I do not need to propose an alternative. That will be your job when the scientific community realizes that evolution is implausible. It doesn't take a tailor to realize when the emperor is naked.
When you breed that cat, you'll multiply the number of cats with the extra strong leg gene that enables them to jump the chasm.
You killed the rest through natural selection. You can't breed one cat. But seriously, this illustrates an assumption evolutionists make: That all the many negative to neutral mutations will eventually add up to produce a positive change. While that may be possible, it produces a show your homework requirement. But rather than do the homework, you point to the cat on the other side of the chasm. You haven't ruled anything out, you are just claiming credit for what happened. You haven't demonstrated how the cat evolved.
The material at your link was clearly not written by scientists. I prefer articles backed up with scientific references, like this one.
Did you bother to read it? It basically repeats the link I posted as to the problems with RNA self-replication, it just doesn't stress them.
That's good. Is that an original?
Behe and the other creationist charlatans have done nothing of the sort. Behe has not done a single experiment that shows that genetic drift, selective pressures, chromosome rearrangement, horizontal gene transfer, random spontaneous mutation, random induced mutation, etc., etc., etc., do not happen.
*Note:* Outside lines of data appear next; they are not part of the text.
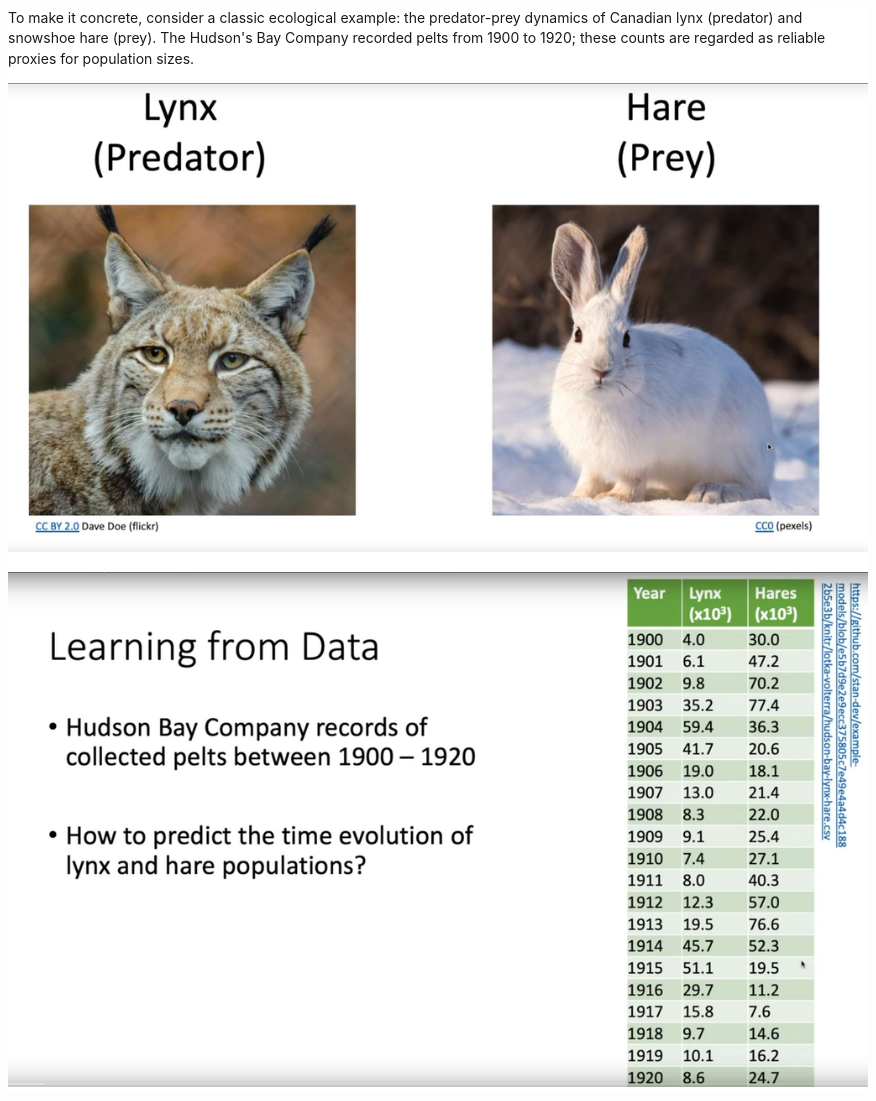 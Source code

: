 To make it concrete, consider a classic ecological example: the predator-prey dynamics of Canadian lynx (predator) and snowshoe hare (prey). The Hudson's Bay Company recorded pelts from 1900 to 1920; these counts are regarded as reliable proxies for population sizes.

![Lecture slide](../assets/images/remote/d8a6f6e7-4ac0-4fd3-8c00-720a1ca45ea7-a946bb2c01.jpg)

![Lecture slide](../assets/images/remote/bbd18f78-ebf7-462a-923a-e58b7d4eda23-ea96baa5f4.jpg)
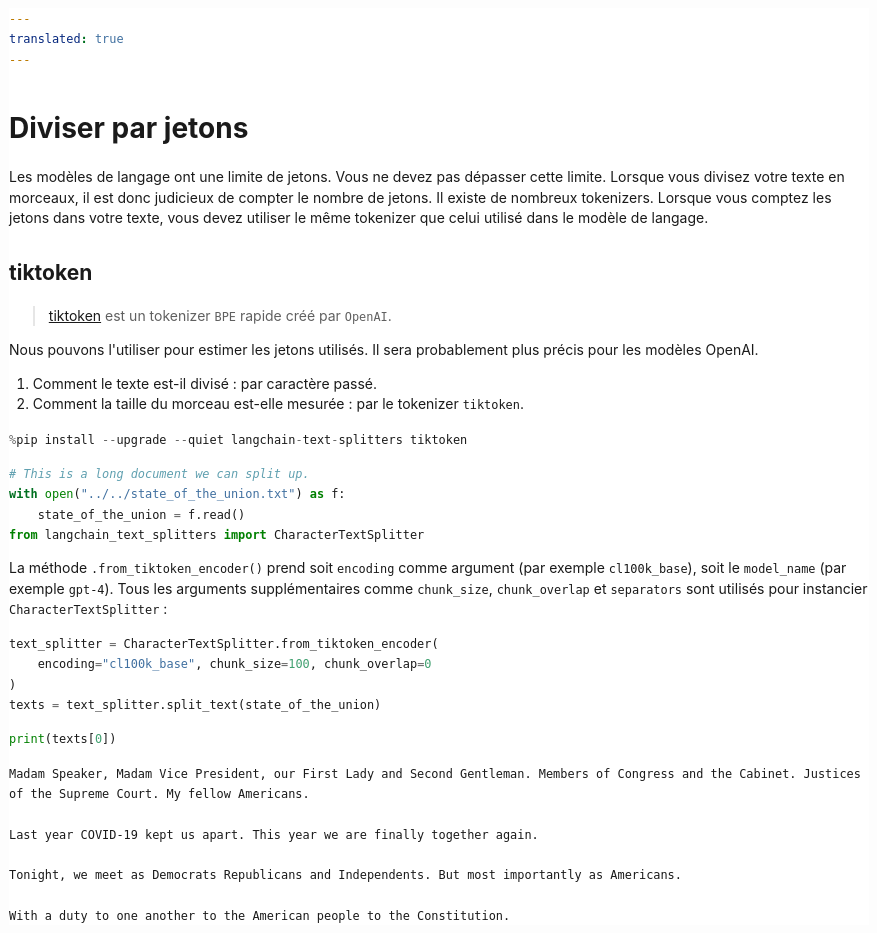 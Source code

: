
 ```yaml
---
translated: true
---
```


# Diviser par jetons

Les modèles de langage ont une limite de jetons. Vous ne devez pas dépasser cette limite. Lorsque vous divisez votre texte en morceaux, il est donc judicieux de compter le nombre de jetons. Il existe de nombreux tokenizers. Lorsque vous comptez les jetons dans votre texte, vous devez utiliser le même tokenizer que celui utilisé dans le modèle de langage.

## tiktoken

>[tiktoken](https://github.com/openai/tiktoken) est un tokenizer `BPE` rapide créé par `OpenAI`.

Nous pouvons l'utiliser pour estimer les jetons utilisés. Il sera probablement plus précis pour les modèles OpenAI.

1. Comment le texte est-il divisé : par caractère passé.
2. Comment la taille du morceau est-elle mesurée : par le tokenizer `tiktoken`.

```python
%pip install --upgrade --quiet langchain-text-splitters tiktoken
```

```python
# This is a long document we can split up.
with open("../../state_of_the_union.txt") as f:
    state_of_the_union = f.read()
from langchain_text_splitters import CharacterTextSplitter
```

La méthode `.from_tiktoken_encoder()` prend soit `encoding` comme argument (par exemple `cl100k_base`), soit le `model_name` (par exemple `gpt-4`). Tous les arguments supplémentaires comme `chunk_size`, `chunk_overlap` et `separators` sont utilisés pour instancier `CharacterTextSplitter` :

```python
text_splitter = CharacterTextSplitter.from_tiktoken_encoder(
    encoding="cl100k_base", chunk_size=100, chunk_overlap=0
)
texts = text_splitter.split_text(state_of_the_union)
```

```python
print(texts[0])
```

```output
Madam Speaker, Madam Vice President, our First Lady and Second Gentleman. Members of Congress and the Cabinet. Justices of the Supreme Court. My fellow Americans.

Last year COVID-19 kept us apart. This year we are finally together again.

Tonight, we meet as Democrats Republicans and Independents. But most importantly as Americans.

With a duty to one another to the American people to the Constitution.
```
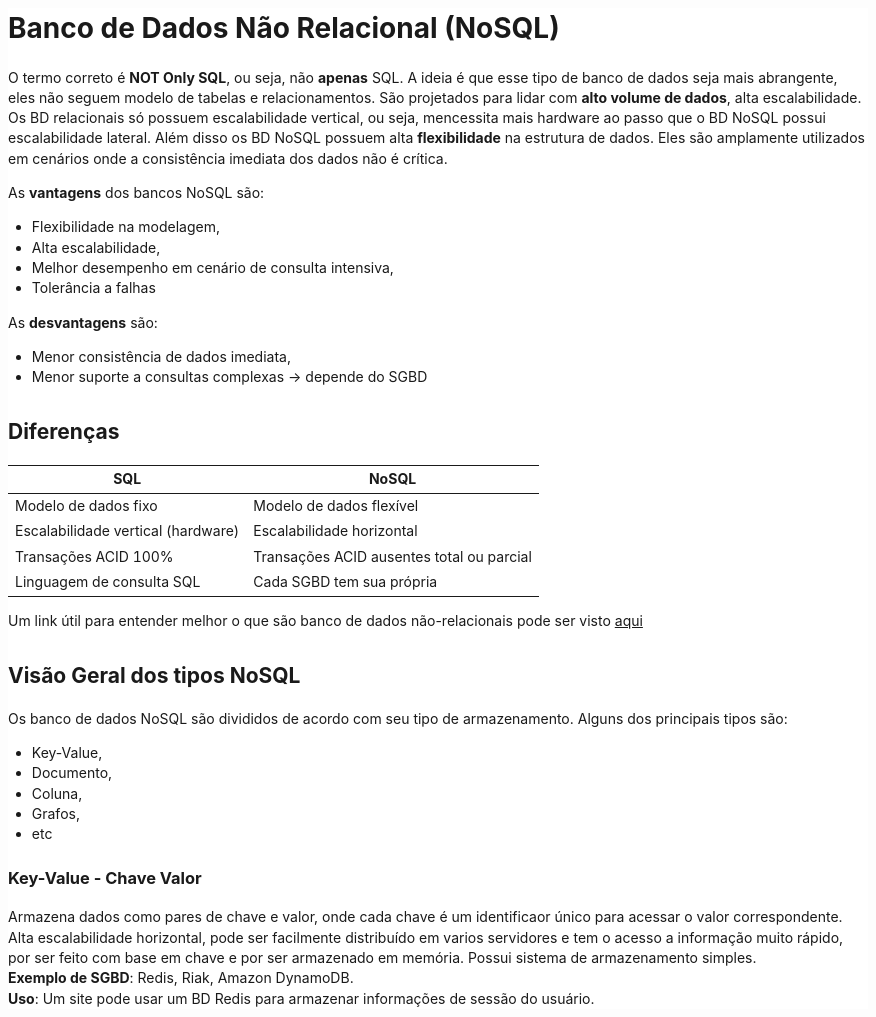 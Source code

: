 # Banco de Dados Não Relacional (NoSQL)

O termo correto é **NOT Only SQL**, ou seja, não **apenas** SQL. A ideia é que esse tipo de banco de dados seja mais abrangente, eles não seguem modelo de tabelas e relacionamentos. São projetados para lidar com **alto volume de dados**, alta escalabilidade. Os BD relacionais só possuem escalabilidade vertical, ou seja, mencessita mais hardware ao passo que o BD NoSQL possui escalabilidade lateral. Além disso os BD NoSQL possuem alta **flexibilidade** na estrutura de dados. Eles são amplamente utilizados em cenários onde a consistência imediata dos dados não é crítica.

As **vantagens** dos bancos NoSQL são:

* Flexibilidade na modelagem,
* Alta escalabilidade,
* Melhor desempenho em cenário de consulta intensiva,
* Tolerância a falhas

As **desvantagens** são:

* Menor consistência de dados imediata,
* Menor suporte a consultas complexas -> depende do SGBD


## Diferenças

| SQL | NoSQL |
|-----|-------|
|Modelo de dados fixo| Modelo de dados flexível|
|Escalabilidade vertical (hardware)|Escalabilidade horizontal|
|Transações ACID 100%|Transações ACID ausentes total ou parcial|
|Linguagem de consulta SQL|Cada SGBD tem sua própria|


Um link útil para entender melhor o que são banco de dados não-relacionais pode ser visto [aqui](https://www.oracle.com/br/database/nosql/what-is-nosql/)


## Visão Geral dos tipos NoSQL

Os banco de dados NoSQL são divididos de acordo com seu tipo de armazenamento. Alguns dos principais tipos são:

* Key-Value,
* Documento,
* Coluna,
* Grafos,
* etc

### Key-Value - Chave Valor

Armazena dados como pares de chave e valor, onde cada chave é um identificaor único para acessar o valor correspondente. Alta escalabilidade horizontal, pode ser facilmente distribuído em varios servidores e tem o acesso a informação muito rápido, por ser feito com base em chave e por ser armazenado em memória. Possui sistema de armazenamento simples.  
**Exemplo de SGBD**: Redis, Riak, Amazon DynamoDB.  
**Uso**: Um site pode usar um BD Redis para armazenar informações de sessão do usuário.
Or, to put it shortly, he has done nothing to show that DNA is static and unchangeable, which would be an important step in establishing that evolution is actually impossible. All Behe has done is snipe at scientists.
I do not need to propose an alternative. That will be your job when the scientific community realizes that evolution is implausible. It doesn't take a tailor to realize when the emperor is naked.
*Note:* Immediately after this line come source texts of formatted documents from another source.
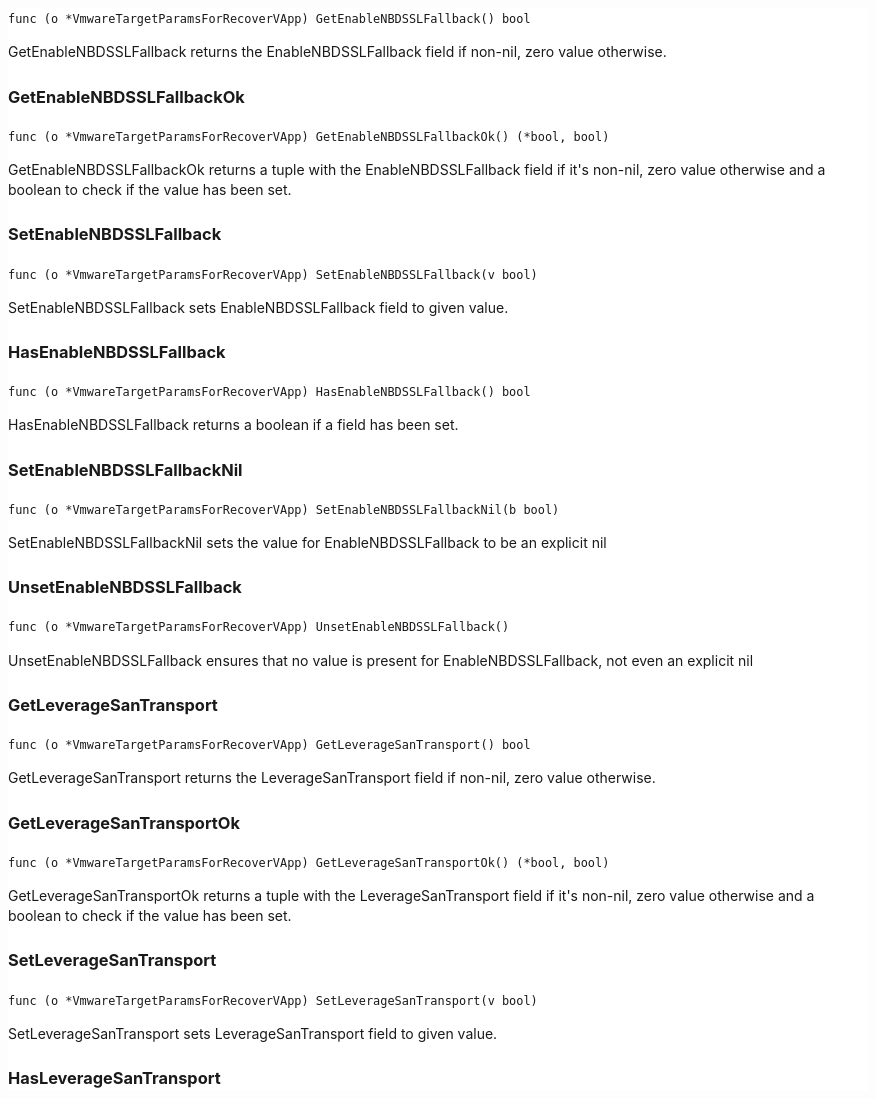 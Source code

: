 `func (o *VmwareTargetParamsForRecoverVApp) GetEnableNBDSSLFallback() bool`

GetEnableNBDSSLFallback returns the EnableNBDSSLFallback field if non-nil, zero value otherwise.

### GetEnableNBDSSLFallbackOk

`func (o *VmwareTargetParamsForRecoverVApp) GetEnableNBDSSLFallbackOk() (*bool, bool)`

GetEnableNBDSSLFallbackOk returns a tuple with the EnableNBDSSLFallback field if it's non-nil, zero value otherwise
and a boolean to check if the value has been set.

### SetEnableNBDSSLFallback

`func (o *VmwareTargetParamsForRecoverVApp) SetEnableNBDSSLFallback(v bool)`

SetEnableNBDSSLFallback sets EnableNBDSSLFallback field to given value.

### HasEnableNBDSSLFallback

`func (o *VmwareTargetParamsForRecoverVApp) HasEnableNBDSSLFallback() bool`

HasEnableNBDSSLFallback returns a boolean if a field has been set.

### SetEnableNBDSSLFallbackNil

`func (o *VmwareTargetParamsForRecoverVApp) SetEnableNBDSSLFallbackNil(b bool)`

 SetEnableNBDSSLFallbackNil sets the value for EnableNBDSSLFallback to be an explicit nil

### UnsetEnableNBDSSLFallback
`func (o *VmwareTargetParamsForRecoverVApp) UnsetEnableNBDSSLFallback()`

UnsetEnableNBDSSLFallback ensures that no value is present for EnableNBDSSLFallback, not even an explicit nil
### GetLeverageSanTransport

`func (o *VmwareTargetParamsForRecoverVApp) GetLeverageSanTransport() bool`

GetLeverageSanTransport returns the LeverageSanTransport field if non-nil, zero value otherwise.

### GetLeverageSanTransportOk

`func (o *VmwareTargetParamsForRecoverVApp) GetLeverageSanTransportOk() (*bool, bool)`

GetLeverageSanTransportOk returns a tuple with the LeverageSanTransport field if it's non-nil, zero value otherwise
and a boolean to check if the value has been set.

### SetLeverageSanTransport

`func (o *VmwareTargetParamsForRecoverVApp) SetLeverageSanTransport(v bool)`

SetLeverageSanTransport sets LeverageSanTransport field to given value.

### HasLeverageSanTransport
I can't imagine any circumstance which would cause scientists to reject the central theory of life science. Its strength as a framework that ties all the facts together into a coherent whole, and its utility for formulating workable and testable hypotheses are simply too great.
I think that at anti-science sites like Answers in Genesis (.org), they try to paint a picture where scientists are trying desperately to "prove" evolution (instead of, I presume, doing the research trying to cure diseases and so forth, which they're paid to do). The truth is that the science community was aware of evolution long before Darwin and others formulated theories about it. Even the ancient Greeks were aware of it.
You killed the rest through natural selection. You can't breed one cat. But seriously, this illustrates an assumption evolutionists make: That all the many negative to neutral mutations will eventually add up to produce a positive change. While that may be possible, it produces a show your homework requirement. But rather than do the homework, you point to the cat on the other side of the chasm. You haven't ruled anything out, you are just claiming credit for what happened. You haven't demonstrated how the cat evolved.
So, I go to the pound and get another cat, which I breed to my surviving cat. Or I keep making more cats jump the chasm until I have a male and female survivor. That's a digression, anyway--the take home message is that it doesn't matter how many organisms don't survive, the only criterion is being able to survive to reproduce.
Of course I demonstrated evolution in the cat. That one cat had a mutation that, under the cats' normal environment may have spread through the population or disappeared because it was essentially neutral; when a selective pressure was applied, that mutation was favored. Evolutionary mechanisms such as those and others operate constantly.
Did you bother to read it? It basically repeats the link I posted as to the problems with RNA self-replication, it just doesn't stress them.
I looked at the link long enough to ascertain that its author(s) used a common tactic of anti-scientists: build up a straw man as if it accurately reflects scientific knowledge, and then maybe find one reference in the literature that contains one sentence or paragraph that can be cherry-picked to support the ensuing tearing apart of the straw man. The text at that link had the superscripted numbers 1, 2, and 3, and mentioned some names as if it was actually referencing something, but there were no actual references. It took about 30 seconds to determine that the link wasn't worth reading, much less time than it has taken me to explain the features that alerted me that it's not worth reading.
If you want to know how to discern whether an article is a legitimate discussion of the science, look at the references. An anti-science article uses a minimum of references, which the author quote-mines and then discusses the mined quotes at great length, not only misrepresenting them, but exaggerating their significance. A legitimate science article uses a lot of references, and does not give undue significance to any of them. Where the anti-science article may devote several paragraphs to discussing a single quote mined from a reference, almost every sentence in a legitimate article is referenced, sometimes with more than one reference.
Note how many references were included in this research article. The portions of the article where the authors describe their experiments and results contain relatively few references, but the introduction and discussion, where they give the context behind their work and its relevance to the body of existing knowledge are heavily referenced. This article has the format typical of most scientific research articles.